Despite admiring the chaos that morning brought as people spilled on the roads for their own purposes, I couldn't help but feel a tinge of envy as I yearned for the ability to embrace productivity in the same away again. After the miscarriage, even the simplest tasks became arduous as I found myself disinterested in everything around me. The various turns and potential turns that my life took, like a plot twist in a fictional story haunted me. Casting over me a shadow of doubt and fear alike every step I strayed away from the confines of our equally daunting, yet confusingly safe haven, home.

In those moments, I deeply desired for at least the false sense of normalcy that I lived and hated. I would take that over this any day. The days filled with mundane routines and everyday challenges suddenly seemed appealing, for they represented a life untouched by the agonisingly, heart-rending grief I now carried like a rain cloud. Like Eeyore in Winnie the Pooh, I carried the burden of gray clouds wherever I went, inadvertently sucking and tainting the vibrant hues of life for both myself and those around me, whilst all they attempted was to include me. I wished I could return to that other version of myself, the one oblivious to the fragility of existence, unaware of the depths of despair that can shatter one's world. While the pain of losing Jessica had already left its mark, it felt like an additional blow, and I couldn't help but shoulder the blame. Oh, how I craved the weight of stress and responsibility, failing to recognise the blessings within those demanding experiences, no matter how overwhelming they seemed.

As Harry's hand tenderly caressed my leg, it served as a gentle interruption to the whirlwind of thoughts consuming my mind. His touch acted as a lifeline, pulling me back to the present moment, and I couldn't help but find solace in his presence.
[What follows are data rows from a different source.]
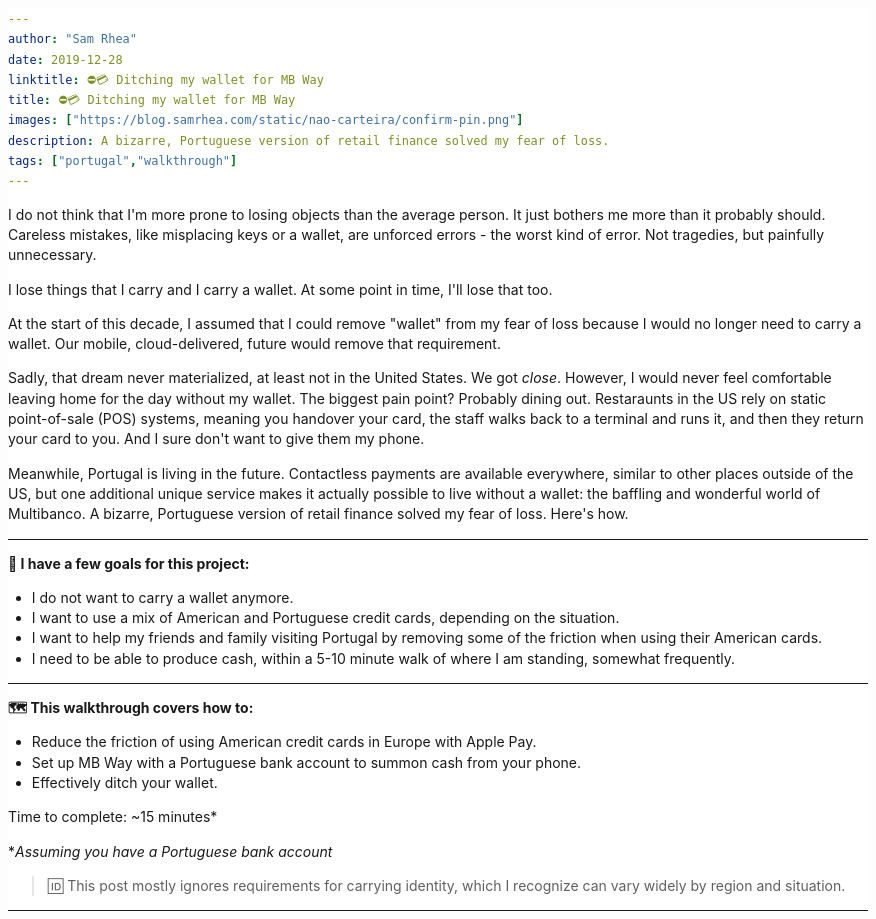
 ```yaml
---
author: "Sam Rhea"
date: 2019-12-28
linktitle: ⛔💳 Ditching my wallet for MB Way
title: ⛔💳 Ditching my wallet for MB Way
images: ["https://blog.samrhea.com/static/nao-carteira/confirm-pin.png"]
description: A bizarre, Portuguese version of retail finance solved my fear of loss.
tags: ["portugal","walkthrough"]
---
```


I do not think that I'm more prone to losing objects than the average person. It just bothers me more than it probably should. Careless mistakes, like misplacing keys or a wallet, are unforced errors - the worst kind of error. Not tragedies, but painfully unnecessary.

I lose things that I carry and I carry a wallet. At some point in time, I'll lose that too.

At the start of this decade, I assumed that I could remove "wallet" from my fear of loss because I would no longer need to carry a wallet. Our mobile, cloud-delivered, future would remove that requirement.

Sadly, that dream never materialized, at least not in the United States. We got *close*. However, I would never feel comfortable leaving home for the day without my wallet. The biggest pain point? Probably dining out. Restaraunts in the US rely on static point-of-sale (POS) systems, meaning you handover your card, the staff walks back to a terminal and runs it, and then they return your card to you. And I sure don't want to give them my phone.

Meanwhile, Portugal is living in the future. Contactless payments are available everywhere, similar to other places outside of the US, but one additional unique service makes it actually possible to live without a wallet: the baffling and wonderful world of Multibanco. A bizarre, Portuguese version of retail finance solved my fear of loss. Here's how.

---

**🎯 I have a few goals for this project:**

* I do not want to carry a wallet anymore.
* I want to use a mix of American and Portuguese credit cards, depending on the situation.
* I want to help my friends and family visiting Portugal by removing some of the friction when using their American cards.
* I need to be able to produce cash, within a 5-10 minute walk of where I am standing, somewhat frequently.

---

**🗺️ This walkthrough covers how to:**

* Reduce the friction of using American credit cards in Europe with Apple Pay.
* Set up MB Way with a Portuguese bank account to summon cash from your phone.
* Effectively ditch your wallet.

Time to complete: ~15 minutes*

**Assuming you have a Portuguese bank account*

>🆔 This post mostly ignores requirements for carrying identity, which I recognize can vary widely by region and situation.

---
Dad's question, which had slipped past me unnoticed, was echoed by Harry, his voice carrying the weight of both their words.

My gaze would often wander towards Harry throughout the drive, captivated by the way he focused on the road. Even amidst the conversations and occasional teasing from Mum and Dad, I found myself stealing glances at him, cherishing his presence and the comfort it brought me. In the comfort of his presence, the mere knowledge that he was by my side was enough to quiet the turbulent storm within my mind. It was a source of frustration as the last few weeks made me aware of how much I relied on him. Yet, intertwined with that dependency was a profound sense of trust that surpassed my wildest expectations. I never thought I would find myself placing such unwavering faith in another person, but with Harry, it came naturally and effortlessly. And with that, came fear too.

Harry's lips silently formed the words, "You alright?" as he glanced at me, his angelic nature shining through his concern. I managed a nod in response, even though the word "alright" fell far short of capturing the tumultuous mix of emotions swirling within me. I secretly hoped that his question was merely prompted by my lingering gaze upon him and not a glimpse into the depths of my inner turmoil that he could effortlessly perceive.

His mouth curved into a small smile as I nodded in response to his silent question, but I knew he could see through me. Even if his original question came from being aware of my stare on him, a teasing tone to it, my answer prompted another question. "You sure?" he mouthed again, and this time, I shrugged my shoulders, unable and unwilling to detangle the venomous thoughts clouding my mind. At least it wasn't a complete lie, right? I felt better than I have lately and that mattered

 But Harry, with his innate understanding, could discern the traces of melancholy in my eyes. He took one hand off the steering wheel and placed it on my thigh, giving it a reassuring squeeze before refocusing on the road. I found myself staring at him, admiring the way his eyes crinkled at the corners when he smiled and the way his hair was sleeked back into the bun I taught him to do months ago.

As we drove, light-hearted conversation filled the air as we reminisced some of the sweeter memories during their stay. But all good things must come to an end, and as we pulled into the airport parking lot, a sense of sadness washed over me. It was time to say goodbye, and I wasn't ready. We hugged Mum and Dad tightly, tears streaming down our faces as we said our goodbyes. It was always hard saying goodbye to family, but this time it felt especially difficult.